On Tuesday, the European stocks were buoyed after China officially announced ending quarantine for inbound travelers on Jan 8 — a move which symbolizes an end to the zero-Covid policy that it has held for nearly three years. Britain’s FTSE 100 was closed for a public holiday on Tuesday and reopened Wednesday.
With three trading days left for the year, 2022 has proved to be dismal year for global stock markets as governments and central banks grappled with sky-high inflation arising from the fallout from Russia’s war in Ukraine and persistent Covid-19 restrictions in China.
Markets are now wary of the prospect of an imminent recession and a potentially prolonged period of sluggish economic growth, with one economist telling CNBC on Tuesday that most major economies would be “lucky” to achieve 1 percent GDP growth per annum for much of the next decade.
As far as the euro is concerned, it made gains the US dollar, pound sterling and yen – 0.04 percent, 0.17 percent and 0.35 percent respectively.
Earlier, shares in Asia-Pacific mostly fell Wednesday after further losses on Wall Street on the previous day, with the US stock markets on track for their worst year since 2008.
Hong Kong’s Hang Seng Index was up 1.56 percent to 19,898.91, leading gains in the region and bucking the wider trend as Chief Executive John Lee announced further easing of Covid measures in the city.
But in Mainland China, the Shanghai Composite closed 0.26 percent lower at 3,087.4 and the Shenzhen Component fell 0.86 percent to 11,010.53.
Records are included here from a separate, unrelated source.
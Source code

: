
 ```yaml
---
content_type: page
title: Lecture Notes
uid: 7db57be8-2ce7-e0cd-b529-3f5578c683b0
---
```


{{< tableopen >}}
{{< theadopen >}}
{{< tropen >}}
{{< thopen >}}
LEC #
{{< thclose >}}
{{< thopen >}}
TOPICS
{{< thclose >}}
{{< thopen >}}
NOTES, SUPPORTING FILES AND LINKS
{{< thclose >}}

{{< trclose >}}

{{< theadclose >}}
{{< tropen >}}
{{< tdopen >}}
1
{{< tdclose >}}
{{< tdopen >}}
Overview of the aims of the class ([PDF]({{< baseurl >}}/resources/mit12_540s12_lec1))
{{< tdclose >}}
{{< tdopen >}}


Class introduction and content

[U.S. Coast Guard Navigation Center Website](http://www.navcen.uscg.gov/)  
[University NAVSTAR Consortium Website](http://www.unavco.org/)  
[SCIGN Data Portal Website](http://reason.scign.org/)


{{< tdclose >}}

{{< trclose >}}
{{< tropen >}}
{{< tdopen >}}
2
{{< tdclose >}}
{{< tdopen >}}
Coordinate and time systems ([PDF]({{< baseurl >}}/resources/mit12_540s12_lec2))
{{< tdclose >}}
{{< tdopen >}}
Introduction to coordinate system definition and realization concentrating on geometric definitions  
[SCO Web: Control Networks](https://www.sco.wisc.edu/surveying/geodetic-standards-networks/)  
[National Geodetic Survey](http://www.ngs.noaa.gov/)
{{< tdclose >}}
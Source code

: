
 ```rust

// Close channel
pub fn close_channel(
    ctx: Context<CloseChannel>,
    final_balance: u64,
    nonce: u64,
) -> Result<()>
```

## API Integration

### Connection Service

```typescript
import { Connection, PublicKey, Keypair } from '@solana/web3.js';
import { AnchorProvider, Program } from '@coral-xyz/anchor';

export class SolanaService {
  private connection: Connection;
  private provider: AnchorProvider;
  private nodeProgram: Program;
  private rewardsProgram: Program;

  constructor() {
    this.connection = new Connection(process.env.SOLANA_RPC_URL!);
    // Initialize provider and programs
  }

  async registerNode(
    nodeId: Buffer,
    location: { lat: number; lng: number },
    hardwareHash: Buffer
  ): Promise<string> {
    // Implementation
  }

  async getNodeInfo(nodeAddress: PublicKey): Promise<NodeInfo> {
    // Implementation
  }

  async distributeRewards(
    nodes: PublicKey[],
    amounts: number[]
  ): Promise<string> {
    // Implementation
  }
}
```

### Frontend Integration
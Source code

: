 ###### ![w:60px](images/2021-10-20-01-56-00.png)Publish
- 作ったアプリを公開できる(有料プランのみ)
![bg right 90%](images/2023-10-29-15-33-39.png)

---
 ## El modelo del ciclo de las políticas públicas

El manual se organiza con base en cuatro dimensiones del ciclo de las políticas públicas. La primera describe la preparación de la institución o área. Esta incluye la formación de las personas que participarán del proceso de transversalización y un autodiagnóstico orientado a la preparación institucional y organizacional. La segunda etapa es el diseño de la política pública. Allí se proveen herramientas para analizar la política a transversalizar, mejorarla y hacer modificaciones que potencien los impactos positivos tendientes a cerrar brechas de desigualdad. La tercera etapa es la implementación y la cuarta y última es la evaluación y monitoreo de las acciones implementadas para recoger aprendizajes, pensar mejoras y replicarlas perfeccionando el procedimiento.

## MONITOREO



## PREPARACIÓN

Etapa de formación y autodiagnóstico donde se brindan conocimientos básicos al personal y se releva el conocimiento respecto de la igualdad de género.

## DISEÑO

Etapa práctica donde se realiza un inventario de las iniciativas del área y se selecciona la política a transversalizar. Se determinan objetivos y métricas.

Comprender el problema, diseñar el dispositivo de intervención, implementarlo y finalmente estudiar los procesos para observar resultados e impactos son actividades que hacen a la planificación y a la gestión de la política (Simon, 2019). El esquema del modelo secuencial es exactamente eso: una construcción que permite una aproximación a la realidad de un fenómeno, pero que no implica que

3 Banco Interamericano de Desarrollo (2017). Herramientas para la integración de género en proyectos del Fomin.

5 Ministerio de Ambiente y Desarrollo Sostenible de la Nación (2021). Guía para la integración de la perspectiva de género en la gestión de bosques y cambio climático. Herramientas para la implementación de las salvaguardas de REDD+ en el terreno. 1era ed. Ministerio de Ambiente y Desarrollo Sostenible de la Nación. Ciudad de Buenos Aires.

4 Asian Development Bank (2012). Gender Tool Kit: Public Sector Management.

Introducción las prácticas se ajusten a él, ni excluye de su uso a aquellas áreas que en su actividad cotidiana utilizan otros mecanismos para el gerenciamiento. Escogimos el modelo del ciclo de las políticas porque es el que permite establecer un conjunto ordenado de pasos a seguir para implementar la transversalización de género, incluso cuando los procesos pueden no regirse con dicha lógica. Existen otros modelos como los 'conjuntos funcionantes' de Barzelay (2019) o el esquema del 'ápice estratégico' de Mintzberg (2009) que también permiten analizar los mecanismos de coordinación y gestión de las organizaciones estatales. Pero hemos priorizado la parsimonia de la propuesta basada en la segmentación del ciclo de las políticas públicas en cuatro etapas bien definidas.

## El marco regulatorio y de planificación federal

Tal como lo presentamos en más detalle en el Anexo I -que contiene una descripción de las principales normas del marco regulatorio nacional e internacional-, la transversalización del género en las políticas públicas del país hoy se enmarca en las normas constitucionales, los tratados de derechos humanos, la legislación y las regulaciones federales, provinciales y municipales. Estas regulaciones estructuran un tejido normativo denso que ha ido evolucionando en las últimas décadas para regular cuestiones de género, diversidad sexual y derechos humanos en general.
In South Korea, the Kospi fell 2.12 percent to 2,280.45 as stocks of heavyweight chipmakers and battery manufacturers priced in the effects of ex-dividend, which shareholders would not be entitled to annual payouts for next year. Australia’s S&P/ASX 200 shed 0.30 percent to close at 7,086.4 after giving up earlier gains.
In Japan, the Nikkei 225 closed down 0.41 percent at 26,340.5 and the Topix declined marginally to end at 1,909.02.
The Bank of Japan reiterated its stance released its summary of opinion from its monetary policy meeting held last week, in which it unexpectedly widened the target range for Japanese government bond yields.